I guess I’m just feeling sentimental this morning. Right now, I’m listening to a playlist that I listened to all the time last fall. At that time, I listened to it because it reminded me of home. I was working from my apartment, which was wonderful and awful all at once. I loved having the apartment to myself after all of my roommates had left for work, even though I hated being by myself all day every day for the majority of the week. I would bring my laptop downstairs to the kitchen and make breakfast. Then, I would sit at my kitchen table and work. I would let this playlist run on repeat because it made for good background music. And in that incredibly peculiar way of nostalgia, it would make me feel happy and sad all at once. I guess it made me feel closer to home and slightly mitigated the bitterness of missing yet another autumn in the Bay Area.
But now I’m listening to that same playlist because it reminds me of last fall. I’m sitting here at my kitchen table with a cup of coffee and a candle burning, and no one else is home. In the quiet emptiness of my house, it is just me and Corelli’s “Adagio,” (Concerto Grosso Op. 6 No. 8 In G Minor) and the remembrance of when I used to have mornings like this in my apartment kitchen. And the irony is that now I am here at home listening to this music because I miss those mornings, when so many of those mornings were spent listening to this music because I missed being here at home. Yes, I am aware that I suffer from a “Grass is Greener” complex. But right now I’d just prefer to think of it as ironically circular.

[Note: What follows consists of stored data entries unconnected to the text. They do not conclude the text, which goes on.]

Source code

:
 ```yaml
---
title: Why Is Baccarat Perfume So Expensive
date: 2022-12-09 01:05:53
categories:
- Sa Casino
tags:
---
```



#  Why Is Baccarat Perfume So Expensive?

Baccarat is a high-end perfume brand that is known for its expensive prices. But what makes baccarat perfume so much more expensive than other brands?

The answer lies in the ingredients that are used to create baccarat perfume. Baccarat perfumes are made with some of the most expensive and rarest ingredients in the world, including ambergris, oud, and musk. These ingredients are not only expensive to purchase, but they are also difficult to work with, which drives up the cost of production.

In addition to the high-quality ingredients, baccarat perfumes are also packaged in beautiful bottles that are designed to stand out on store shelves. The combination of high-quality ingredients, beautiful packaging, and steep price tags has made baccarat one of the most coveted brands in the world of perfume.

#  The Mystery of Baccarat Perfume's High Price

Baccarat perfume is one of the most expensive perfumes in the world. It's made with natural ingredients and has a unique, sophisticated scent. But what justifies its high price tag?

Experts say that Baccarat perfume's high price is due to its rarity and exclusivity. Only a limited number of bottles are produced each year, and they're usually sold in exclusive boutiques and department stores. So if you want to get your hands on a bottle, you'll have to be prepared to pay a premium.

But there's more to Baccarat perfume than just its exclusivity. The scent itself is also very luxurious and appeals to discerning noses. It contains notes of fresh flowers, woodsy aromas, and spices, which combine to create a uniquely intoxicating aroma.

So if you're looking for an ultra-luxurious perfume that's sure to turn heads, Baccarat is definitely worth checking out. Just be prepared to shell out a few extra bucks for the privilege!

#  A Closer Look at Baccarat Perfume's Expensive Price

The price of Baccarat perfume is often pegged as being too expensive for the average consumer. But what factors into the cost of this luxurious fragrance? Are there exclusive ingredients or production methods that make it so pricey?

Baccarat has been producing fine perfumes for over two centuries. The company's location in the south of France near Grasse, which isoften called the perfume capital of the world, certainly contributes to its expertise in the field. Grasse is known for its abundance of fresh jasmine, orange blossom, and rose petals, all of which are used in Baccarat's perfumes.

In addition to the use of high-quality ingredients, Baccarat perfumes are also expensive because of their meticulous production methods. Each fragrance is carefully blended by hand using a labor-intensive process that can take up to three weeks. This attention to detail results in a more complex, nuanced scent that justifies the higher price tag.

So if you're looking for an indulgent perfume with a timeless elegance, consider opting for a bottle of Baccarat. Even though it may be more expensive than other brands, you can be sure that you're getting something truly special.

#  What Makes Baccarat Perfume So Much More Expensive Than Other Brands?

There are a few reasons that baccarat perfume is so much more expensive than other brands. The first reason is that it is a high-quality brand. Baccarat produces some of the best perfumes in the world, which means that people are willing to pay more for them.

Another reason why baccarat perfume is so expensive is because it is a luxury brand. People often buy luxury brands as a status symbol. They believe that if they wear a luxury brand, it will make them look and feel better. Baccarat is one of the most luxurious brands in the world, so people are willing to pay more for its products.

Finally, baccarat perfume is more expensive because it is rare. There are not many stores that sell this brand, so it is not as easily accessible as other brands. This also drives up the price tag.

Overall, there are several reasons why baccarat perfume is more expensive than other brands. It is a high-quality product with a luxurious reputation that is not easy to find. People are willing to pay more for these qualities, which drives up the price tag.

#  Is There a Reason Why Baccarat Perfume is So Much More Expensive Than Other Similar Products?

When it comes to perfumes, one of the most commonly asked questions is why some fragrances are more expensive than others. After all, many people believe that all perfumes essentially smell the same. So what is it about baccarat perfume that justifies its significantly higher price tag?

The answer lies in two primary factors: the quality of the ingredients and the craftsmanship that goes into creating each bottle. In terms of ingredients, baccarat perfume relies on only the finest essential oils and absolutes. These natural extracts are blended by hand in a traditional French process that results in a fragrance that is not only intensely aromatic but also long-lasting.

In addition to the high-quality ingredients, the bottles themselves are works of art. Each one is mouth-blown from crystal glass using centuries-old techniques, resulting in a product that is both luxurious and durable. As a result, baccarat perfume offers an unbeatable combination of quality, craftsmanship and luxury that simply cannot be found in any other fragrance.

Last night, my roommate took me out for my birthday. Right now, she is apartment hunting with her fiance. Listening to her talk about the pros and cons of the different apartments they had applied for reminded me of May a year ago, when she and I were searching for apartments. We started reminiscing about the different places we’ve lived together over the past three years and I was waxing eloquent about how much I loved our last apartment. And as we talked, I acknowledged the reality that we would never be able to go back to it. Living in that apartment for a year was a wonderful experience and it was also a complete experience. That time in our lives had ended. There would be no returning to the apartment, to the way things were. No matter how much I loved it or missed it, that time had passed, along with all of its accompanying memories. But no matter how many times I try to talk myself through that reality, something inside me stubbornly refuses to accept it.
So, I end up sitting in my kitchen by myself, trying to re-create an ambience that will allow me to reflect a little longer on the things I wish I had appreciated more when I had the chance, and wondering: at the heart of it all, what exactly is it that I miss? Whether I’m missing home or missing my SoCal life, what is it that I am really longing for?